Growing up on the outskirts of Santa Fe, I loved exploring the countryside on the back of my horse. But it was never just my horse and I alone. Irish, my retriever mix puppy-dog, was always by my side. We were determined to set out and imprint the land with paw and hoof prints. Irish loved to explore. He loved picking up the scent of some wild animal and following it loyally until it was gone. He was a terrific dog.

Irish had a thing for naps. He loved lying out in the sun, stretching out his legs, absorbing the sunrays and the heat. He would look up at me with a tongue-lolling smile, I’m sure saying something similar to, “You gotta try this; the sun is perfect right now.” He was a terrific dog.

The days when I was sick with the flu, worshiping the porcelain gods, and certain that my insides were giving out, Irish had a way of comforting me.
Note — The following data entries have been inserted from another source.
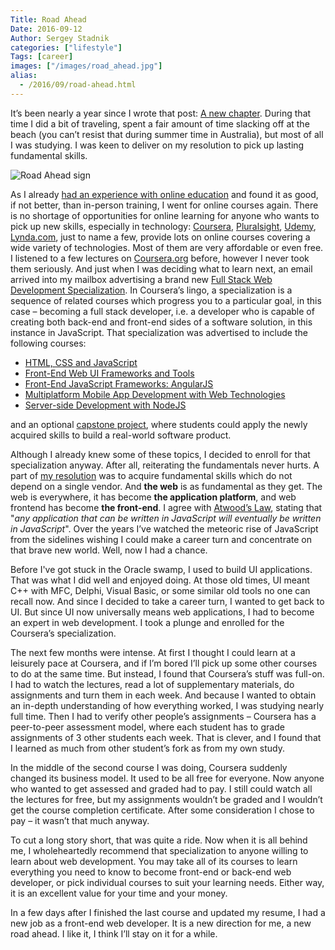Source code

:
 ```yaml
---
Title: Road Ahead
Date: 2016-09-12
Author: Sergey Stadnik
categories: ["lifestyle"]
Tags: [career]
images: ["/images/road_ahead.jpg"]
alias:
  - /2016/09/road-ahead.html
---
```


It’s been nearly a year since I wrote that post: [A new chapter](../../2015/09/a-new-chapter.html). During that time I did a bit of traveling, spent a fair amount of time slacking off at the beach (you can’t resist that during summer time in Australia), but most of all I was studying. I was keen to deliver on my resolution to pick up lasting fundamental skills.

![Road Ahead sign](/images/road_ahead.jpg)

<!-- more -->
As I already [had an experience with online education](../../2012/07/composing-and-producing-electronic.html) and found it as good, if not better, than in-person training, I went for online courses again. There is no shortage of opportunities for online learning for anyone who wants to pick up new skills, especially in technology: [Coursera](https://www.coursera.org/), [Pluralsight](https://www.pluralsight.com/), [Udemy](https://www.udemy.com), [Lynda.com](https://www.lynda.com), just to name a few, provide lots on online courses covering a wide variety of technologies. Most of them are very affordable or even free. I listened to a few lectures on [Coursera.org](https://www.coursera.org/) before, however I never took them seriously. And just when I was deciding what to learn next, an email arrived into my mailbox advertising a brand new [Full Stack Web Development Specialization](https://www.coursera.org/specializations/full-stack). In Coursera’s lingo, a specialization is a sequence of related courses which progress you to a particular goal, in this case – becoming a full stack developer, i.e. a developer who is capable of creating both back-end and front-end sides of a software solution, in this instance in JavaScript. That specialization was advertised to include the following courses:

* [HTML, CSS and JavaScript](https://www.coursera.org/learn/html-css-javascript)
* [Front-End Web UI Frameworks and Tools](https://www.coursera.org/learn/web-frameworks)
* [Front-End JavaScript Frameworks: AngularJS](https://www.coursera.org/learn/angular-js)
* [Multiplatform Mobile App Development with Web Technologies](https://www.coursera.org/learn/hybrid-mobile-development)
* [Server-side Development with NodeJS](https://www.coursera.org/learn/server-side-development)

and an optional [capstone project](https://www.coursera.org/learn/web-development-project), where students could apply the newly acquired skills to build a real-world software product.

Although I already knew some of these topics, I decided to enroll for that specialization anyway. After all, reiterating the fundamentals never hurts. A part of [my resolution](../../2015/09/a-new-chapter.html) was to acquire fundamental skills which do not depend on a single vendor. And **the web** is as fundamental as they get. The web is everywhere, it has become **the application platform**, and web frontend has become **the front-end**. I agree with [Atwood’s Law](https://blog.codinghorror.com/the-principle-of-least-power/), stating that "*any application that can be written in JavaScript will eventually be written in JavaScript*". Over the years I’ve watched the meteoric rise of JavaScript from the sidelines wishing I could make a career turn and concentrate on that brave new world. Well, now I had a chance.

Before I've got stuck in the Oracle swamp, I used to build UI applications. That was what I did well and enjoyed doing. At those old times, UI meant C++ with MFC, Delphi, Visual Basic, or some similar old tools no one can recall now. And since I decided to take a career turn, I wanted to get back to UI. But since UI now universally means web applications, I had to become an expert in web development. I took a plunge and enrolled for the Coursera’s specialization.

The next few months were intense. At first I thought I could learn at a leisurely pace at Coursera, and if I’m bored I’ll pick up some other courses to do at the same time. But instead, I found that Coursera’s stuff was full-on. I had to watch the lectures, read a lot of supplementary materials, do assignments and turn them in each week. And because I wanted to obtain an in-depth understanding of how everything worked, I was studying nearly full time. Then I had to verify other people’s assignments – Coursera has a peer-to-peer assessment model, where each student has to grade assignments of 3 other students each week. That is clever, and I found that I learned as much from other student’s fork as from my own study.

In the middle of the second course I was doing, Coursera suddenly changed its business model. It used to be all free for everyone. Now anyone who wanted to get assessed and graded had to pay. I still could watch all the lectures for free, but my assignments wouldn’t be graded and I wouldn’t get the course completion certificate. After some consideration I chose to pay – it wasn’t that much anyway.

To cut a long story short, that was quite a ride. Now when it is all behind me, I wholeheartedly recommend that specialization to anyone willing to learn about web development. You may take all of its courses to learn everything you need to know to become front-end or back-end web developer, or pick individual courses to suit your learning needs. Either way, it is an excellent value for your time and your money.

In a few days after I finished the last course and updated my resume, I had a new job as a front-end web developer. It is a new direction for me, a new road ahead. I like it, I think I’ll stay on it for a while.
He would put his nose under my arm and prop up against me—somehow he knew he was giving me strength. And the days when I got really sick—sick with pneumonia—when just breathing took effort, and my lungs felt as if anvils were resting on my chest, Irish never left my bedside. He would lay with me for hours—close to my body, brushing his head against my hand. Calm and tranquil Irish breathed deep, slow breaths. I exercised my lungs to his cadence. He was a terrific dog.

Tricks were mindless for Irish. He would do them for the amusement of humans, and of course for the tasty treats. You could tell he thought they were pointless and trivial, but he’d do them while smiling anyway. Sit, Lie down, Stay, Roll over, Catch, Beg, Up-dog, Play dead, Cover his nose with his paw—all easy-peasy for Irish. He was a terrific dog.

Other dogs never intimidated Irish, or any other pet-friends for that matter. Dog, cat, bird, fish, Irish could live in harmony with all of them. For being a larger dog—sixty pounds—people always commented about how calm, friendly, tranquil, and happy Irish always was. Take him to any dog park, into anyone’s home, or to any new place, and he would fit right in quietly and perfectly. He was a terrific dog.

Irish was a master on the leash. No matter what was going on around him, he knew right where the leash began and where it ended. He never once pulled on the leash, never dragged whoever held its end. Irish always respected and enjoyed leash walking. If the leash ever looped down and got caught under one of his legs, Irish would lift his paw just perfectly to free the leash out from under him. He was a terrific dog.

Status was always a part of Irish’s life. Whether it was posing for the camera or staring in his own film — A Puppy Named Irish — Irish was comfortable being the star of the show. Naturally, sleeping on the bed with me was always going to be his spot. He never slept up by the pillows—no he wanted his space, too. The foot of the bed was where he loved to sleep. Every night he would jump up, push the covers around with his paws, (it looked like he was swimming when he’d lay there pushing them around) and he would settle in for the night. He was a terrific dog.

As Irish got older, his strength and bravery never dwindled. When kidney failure started, he snubbed it, determined not to let it slow him down. When a cancer spot appeared on his leg, surgery didn’t slow him. And when the cancer spot relapsed, and the next round of surgery nearly killed him, he still fought to survive and smiled through a devastating recovery process. When Irish got so thin and frail that he could hardly stand, he fought it, but in the end he had to tell me it was time. I couldn’t bear the thought. The thought of losing the kindred soul whose been by my side through high school, through college, through the hardest and best years of my life, how could I possibly say goodbye? I couldn’t. I still can’t. When I look for him at the foot of my bed every night, the hole inside my heart deepens. Irish has passed but I can’t say goodbye to him. I tell him daily that I will see him again. Somehow, someday, we have to be reunited. He was the perfect son, the perfect companion, and I love him with every part of me. I will miss him forever. He was a terrific soul.


4 thoughts on “Irish

  1. Awww I’m so sorry Genese! It is so very obvious that you not only loved Irish but he loved you back! It’s never easy losing someone you love, even if it is someone with four legs. You’re in my prayers during this time!

  2. I could tell that there was a very special bond between the two of you, Irish seemed to be one of a kind companion (I say companion just because pet was not a strong enough word that seem to suit Irish).

    • Luke, you are absolutely right. The bond between us cannot be explained, and Irish was truly a one-of-a-kind companion. Thank you for your support and wonderful words.